** Opening Material provided block **

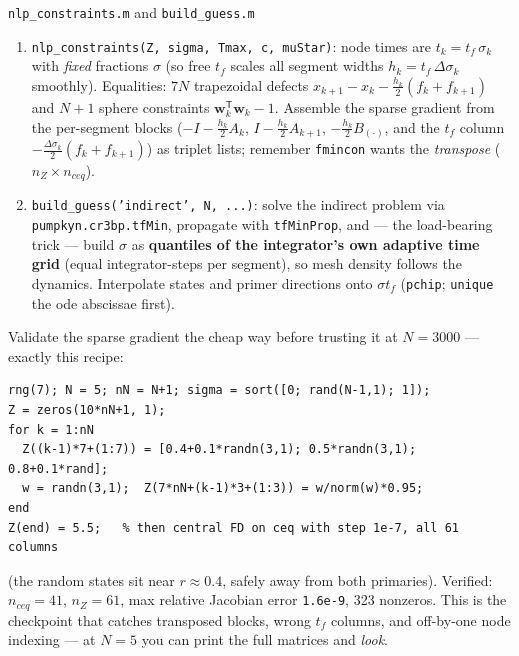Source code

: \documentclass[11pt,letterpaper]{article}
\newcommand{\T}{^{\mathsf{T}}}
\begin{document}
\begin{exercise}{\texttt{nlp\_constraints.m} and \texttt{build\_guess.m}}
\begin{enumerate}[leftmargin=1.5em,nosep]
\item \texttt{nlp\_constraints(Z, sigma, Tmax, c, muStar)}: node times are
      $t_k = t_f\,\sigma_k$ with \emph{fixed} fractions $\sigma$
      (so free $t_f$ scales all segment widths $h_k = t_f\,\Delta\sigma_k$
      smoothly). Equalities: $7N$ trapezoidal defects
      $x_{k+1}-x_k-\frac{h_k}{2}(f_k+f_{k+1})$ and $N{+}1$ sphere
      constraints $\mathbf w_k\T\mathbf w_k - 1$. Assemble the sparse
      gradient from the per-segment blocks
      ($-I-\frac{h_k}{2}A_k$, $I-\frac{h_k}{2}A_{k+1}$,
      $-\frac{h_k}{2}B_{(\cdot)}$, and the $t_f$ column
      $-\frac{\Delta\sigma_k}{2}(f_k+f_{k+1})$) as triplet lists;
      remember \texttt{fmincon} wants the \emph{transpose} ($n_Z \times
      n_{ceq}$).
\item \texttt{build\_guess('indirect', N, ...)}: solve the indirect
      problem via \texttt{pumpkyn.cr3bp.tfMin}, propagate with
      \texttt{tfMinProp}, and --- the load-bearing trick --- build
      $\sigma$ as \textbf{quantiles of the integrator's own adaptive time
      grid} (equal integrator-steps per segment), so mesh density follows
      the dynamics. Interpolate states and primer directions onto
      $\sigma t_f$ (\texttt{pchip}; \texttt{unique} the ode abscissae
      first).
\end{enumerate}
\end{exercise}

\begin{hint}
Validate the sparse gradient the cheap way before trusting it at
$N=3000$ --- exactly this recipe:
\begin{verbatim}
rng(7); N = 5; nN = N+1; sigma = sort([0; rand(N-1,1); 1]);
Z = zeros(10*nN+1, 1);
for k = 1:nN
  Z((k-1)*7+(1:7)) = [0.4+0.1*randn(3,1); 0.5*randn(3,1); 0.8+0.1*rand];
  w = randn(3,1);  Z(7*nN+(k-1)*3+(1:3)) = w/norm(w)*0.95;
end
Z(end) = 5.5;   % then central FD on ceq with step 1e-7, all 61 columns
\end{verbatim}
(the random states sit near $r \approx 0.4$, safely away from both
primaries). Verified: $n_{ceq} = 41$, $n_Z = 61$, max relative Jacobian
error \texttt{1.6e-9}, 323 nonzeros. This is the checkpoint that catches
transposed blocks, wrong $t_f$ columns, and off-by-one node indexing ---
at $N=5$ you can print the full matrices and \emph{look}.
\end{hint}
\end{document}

** Closing Material provided block **
** Opening Material provided block **

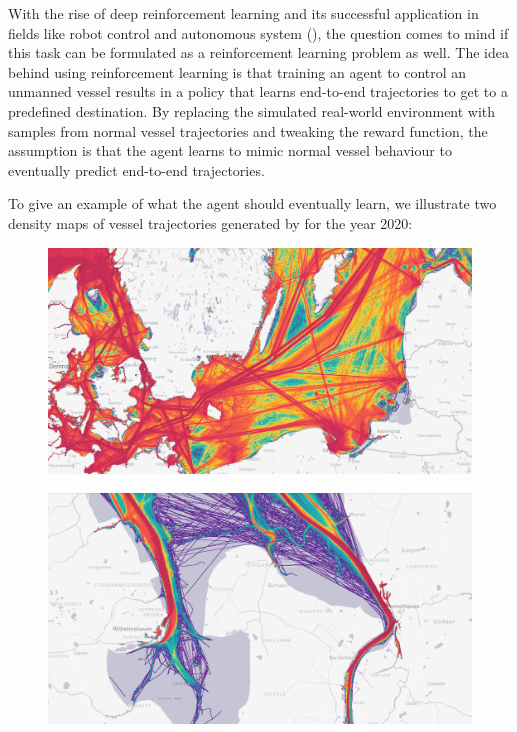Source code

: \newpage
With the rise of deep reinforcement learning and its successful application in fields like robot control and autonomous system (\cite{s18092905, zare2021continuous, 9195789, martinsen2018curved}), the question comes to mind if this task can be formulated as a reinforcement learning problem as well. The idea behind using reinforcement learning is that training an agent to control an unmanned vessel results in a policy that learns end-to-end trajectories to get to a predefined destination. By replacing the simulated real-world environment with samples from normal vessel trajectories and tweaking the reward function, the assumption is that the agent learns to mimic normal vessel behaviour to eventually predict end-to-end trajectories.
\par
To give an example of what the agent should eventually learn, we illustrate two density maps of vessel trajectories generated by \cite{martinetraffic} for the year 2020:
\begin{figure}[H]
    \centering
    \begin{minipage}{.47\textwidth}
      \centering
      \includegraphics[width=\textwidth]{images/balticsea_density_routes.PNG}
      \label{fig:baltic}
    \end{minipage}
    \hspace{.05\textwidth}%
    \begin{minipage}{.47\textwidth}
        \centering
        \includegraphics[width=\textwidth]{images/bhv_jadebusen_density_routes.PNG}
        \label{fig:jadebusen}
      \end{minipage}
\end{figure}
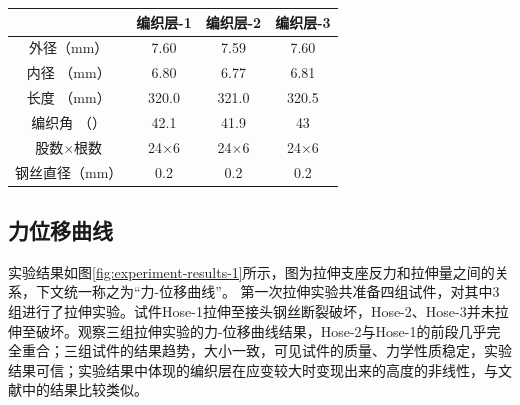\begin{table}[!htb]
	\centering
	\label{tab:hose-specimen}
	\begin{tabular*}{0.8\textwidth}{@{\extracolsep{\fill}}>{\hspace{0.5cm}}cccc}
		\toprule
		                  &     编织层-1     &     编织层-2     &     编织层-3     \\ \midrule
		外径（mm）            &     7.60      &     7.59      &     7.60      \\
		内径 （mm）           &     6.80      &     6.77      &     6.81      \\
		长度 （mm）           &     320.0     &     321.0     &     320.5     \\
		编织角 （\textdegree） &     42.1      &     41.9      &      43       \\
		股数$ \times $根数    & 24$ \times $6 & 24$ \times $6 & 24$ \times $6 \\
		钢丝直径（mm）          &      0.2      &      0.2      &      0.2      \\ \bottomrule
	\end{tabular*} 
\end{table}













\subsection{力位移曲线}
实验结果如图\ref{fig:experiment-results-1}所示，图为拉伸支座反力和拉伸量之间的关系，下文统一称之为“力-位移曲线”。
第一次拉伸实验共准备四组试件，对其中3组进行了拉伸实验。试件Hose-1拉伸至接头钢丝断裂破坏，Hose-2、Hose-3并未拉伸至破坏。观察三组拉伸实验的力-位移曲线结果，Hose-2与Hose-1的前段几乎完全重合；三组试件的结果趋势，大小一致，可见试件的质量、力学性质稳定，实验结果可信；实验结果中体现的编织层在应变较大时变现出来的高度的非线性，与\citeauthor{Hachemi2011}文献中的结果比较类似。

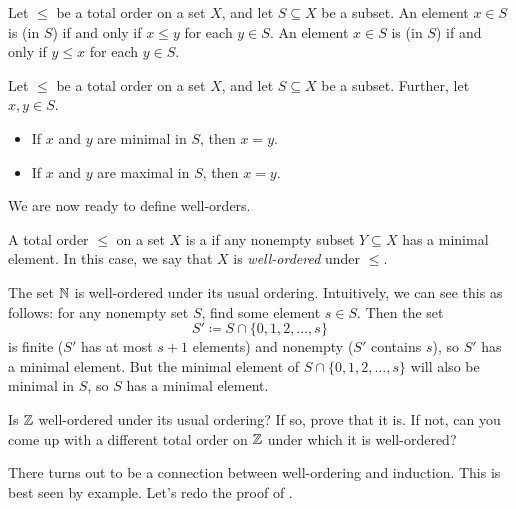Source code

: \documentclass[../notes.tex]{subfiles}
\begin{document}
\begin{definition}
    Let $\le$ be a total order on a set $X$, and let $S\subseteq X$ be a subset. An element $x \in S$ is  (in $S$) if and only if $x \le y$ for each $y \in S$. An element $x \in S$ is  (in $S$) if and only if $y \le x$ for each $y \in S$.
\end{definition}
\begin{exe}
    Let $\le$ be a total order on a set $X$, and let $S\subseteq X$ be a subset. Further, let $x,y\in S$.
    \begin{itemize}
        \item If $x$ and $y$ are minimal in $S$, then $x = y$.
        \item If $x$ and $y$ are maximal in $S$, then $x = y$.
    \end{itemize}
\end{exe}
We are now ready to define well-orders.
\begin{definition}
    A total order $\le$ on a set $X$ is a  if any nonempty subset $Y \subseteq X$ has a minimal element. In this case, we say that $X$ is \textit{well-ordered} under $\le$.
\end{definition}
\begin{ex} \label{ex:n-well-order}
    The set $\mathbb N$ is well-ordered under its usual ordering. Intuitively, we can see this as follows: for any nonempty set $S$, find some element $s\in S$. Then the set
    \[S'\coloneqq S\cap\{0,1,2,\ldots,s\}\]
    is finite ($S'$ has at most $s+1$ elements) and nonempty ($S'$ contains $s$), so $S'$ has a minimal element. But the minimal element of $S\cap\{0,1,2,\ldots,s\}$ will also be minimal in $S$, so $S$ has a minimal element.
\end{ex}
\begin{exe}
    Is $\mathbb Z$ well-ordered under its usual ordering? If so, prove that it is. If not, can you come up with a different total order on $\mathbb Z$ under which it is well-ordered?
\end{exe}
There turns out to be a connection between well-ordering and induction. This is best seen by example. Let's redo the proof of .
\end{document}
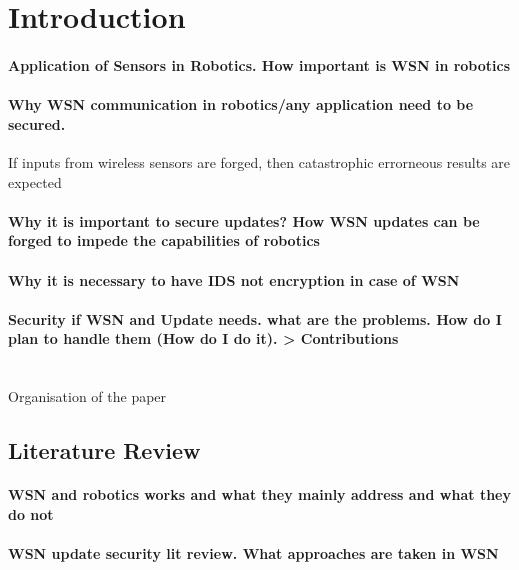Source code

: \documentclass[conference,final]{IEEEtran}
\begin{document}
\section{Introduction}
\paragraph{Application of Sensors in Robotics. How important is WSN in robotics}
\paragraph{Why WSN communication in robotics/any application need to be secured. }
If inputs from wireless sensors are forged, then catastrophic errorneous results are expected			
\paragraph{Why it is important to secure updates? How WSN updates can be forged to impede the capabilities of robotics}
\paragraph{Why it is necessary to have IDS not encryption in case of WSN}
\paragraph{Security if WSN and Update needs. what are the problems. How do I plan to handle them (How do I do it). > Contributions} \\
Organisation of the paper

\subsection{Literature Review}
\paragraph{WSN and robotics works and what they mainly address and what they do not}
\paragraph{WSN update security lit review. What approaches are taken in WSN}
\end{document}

** Closing Material provided block **

**What you need to do**
Find where the line with "股数$ \times $根数" sits in the material above and where the line with "let $x,y\in S$." sits. Set down exactly the lines from the first to the second, both included and nothing else, without pictures.

**Answer to the problem**
		股数$ \times $根数    & 24$ \times $6 & 24$ \times $6 & 24$ \times $6 \\
		钢丝直径（mm）          &      0.2      &      0.2      &      0.2      \\ \bottomrule
	\end{tabular*} 
\end{table}













\subsection{力位移曲线}
实验结果如图\ref{fig:experiment-results-1}所示，图为拉伸支座反力和拉伸量之间的关系，下文统一称之为“力-位移曲线”。
第一次拉伸实验共准备四组试件，对其中3组进行了拉伸实验。试件Hose-1拉伸至接头钢丝断裂破坏，Hose-2、Hose-3并未拉伸至破坏。观察三组拉伸实验的力-位移曲线结果，Hose-2与Hose-1的前段几乎完全重合；三组试件的结果趋势，大小一致，可见试件的质量、力学性质稳定，实验结果可信；实验结果中体现的编织层在应变较大时变现出来的高度的非线性，与\citeauthor{Hachemi2011}文献中的结果比较类似。

Source code

: \documentclass[../notes.tex]{subfiles}
\begin{document}
\begin{definition}
    Let $\le$ be a total order on a set $X$, and let $S\subseteq X$ be a subset. An element $x \in S$ is  (in $S$) if and only if $x \le y$ for each $y \in S$. An element $x \in S$ is  (in $S$) if and only if $y \le x$ for each $y \in S$.
\end{definition}
\begin{exe}
    Let $\le$ be a total order on a set $X$, and let $S\subseteq X$ be a subset. Further, let $x,y\in S$.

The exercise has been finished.